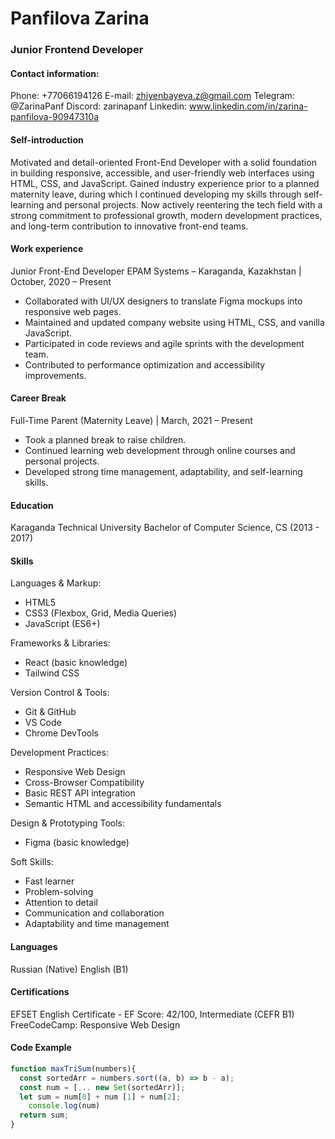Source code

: # Panfilova Zarina
### Junior Frontend Developer
#### Contact information:
Phone: +77066194126
E-mail: zhiyenbayeva.z@gmail.com
Telegram: @ZarinaPanf
Discord: zarinapanf
Linkedin:  www.linkedin.com/in/zarina-panfilova-90947310a

#### Self-introduction

Motivated and detail-oriented Front-End Developer with a solid foundation in building responsive, accessible, and user-friendly web interfaces using HTML, CSS, and JavaScript. Gained industry experience prior to a planned maternity leave, during which I continued developing my skills through self-learning and personal projects. Now actively reentering the tech field with a strong commitment to professional growth, modern development practices, and long-term contribution to innovative front-end teams.

#### Work experience

Junior Front-End Developer
EPAM Systems – Karaganda, Kazakhstan | October, 2020 – Present
- Collaborated with UI/UX designers to translate Figma mockups into responsive web pages.
- Maintained and updated company website using HTML, CSS, and vanilla JavaScript.
- Participated in code reviews and agile sprints with the development team.
- Contributed to performance optimization and accessibility improvements.

#### Career Break

Full-Time Parent (Maternity Leave) | March, 2021 – Present
- Took a planned break to raise children.
- Continued learning web development through online courses and personal projects.
- Developed strong time management, adaptability, and self-learning skills.

#### Education

Karaganda Technical University
Bachelor of Computer Science, CS
(2013 - 2017)

#### Skills

Languages & Markup:
- HTML5
- CSS3 (Flexbox, Grid, Media Queries)
- JavaScript (ES6+)

Frameworks & Libraries:
- React (basic knowledge)
- Tailwind CSS

Version Control & Tools:
- Git & GitHub
- VS Code
- Chrome DevTools

Development Practices:
- Responsive Web Design
- Cross-Browser Compatibility
- Basic REST API integration
- Semantic HTML and accessibility fundamentals

Design & Prototyping Tools:
- Figma (basic knowledge)

Soft Skills:
- Fast learner
- Problem-solving
- Attention to detail
- Communication and collaboration
- Adaptability and time management

#### Languages

Russian (Native)
English (B1)

#### Certifications

EFSET English Certificate - EF
Score: 42/100, Intermediate (CEFR
B1)
FreeCodeCamp: Responsive Web Design

#### Code Example
```js
function maxTriSum(numbers){
  const sortedArr = numbers.sort((a, b) => b - a);
  const num = [... new Set(sortedArr)];
  let sum = num[0] + num [1] + num[2];
    console.log(num)
  return sum;
}
```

__Work to complete__.
Return, with no change at all, every line in the entries above from the line containing "Telegram: @ZarinaPanf" through the line containing "- Took a planned break to raise children.".

__Expected answer__.
Telegram: @ZarinaPanf
Discord: zarinapanf
Linkedin:  www.linkedin.com/in/zarina-panfilova-90947310a

#### Self-introduction

Motivated and detail-oriented Front-End Developer with a solid foundation in building responsive, accessible, and user-friendly web interfaces using HTML, CSS, and JavaScript. Gained industry experience prior to a planned maternity leave, during which I continued developing my skills through self-learning and personal projects. Now actively reentering the tech field with a strong commitment to professional growth, modern development practices, and long-term contribution to innovative front-end teams.

#### Work experience

Junior Front-End Developer
EPAM Systems – Karaganda, Kazakhstan | October, 2020 – Present
- Collaborated with UI/UX designers to translate Figma mockups into responsive web pages.
- Maintained and updated company website using HTML, CSS, and vanilla JavaScript.
- Participated in code reviews and agile sprints with the development team.
- Contributed to performance optimization and accessibility improvements.

#### Career Break

Full-Time Parent (Maternity Leave) | March, 2021 – Present
- Took a planned break to raise children.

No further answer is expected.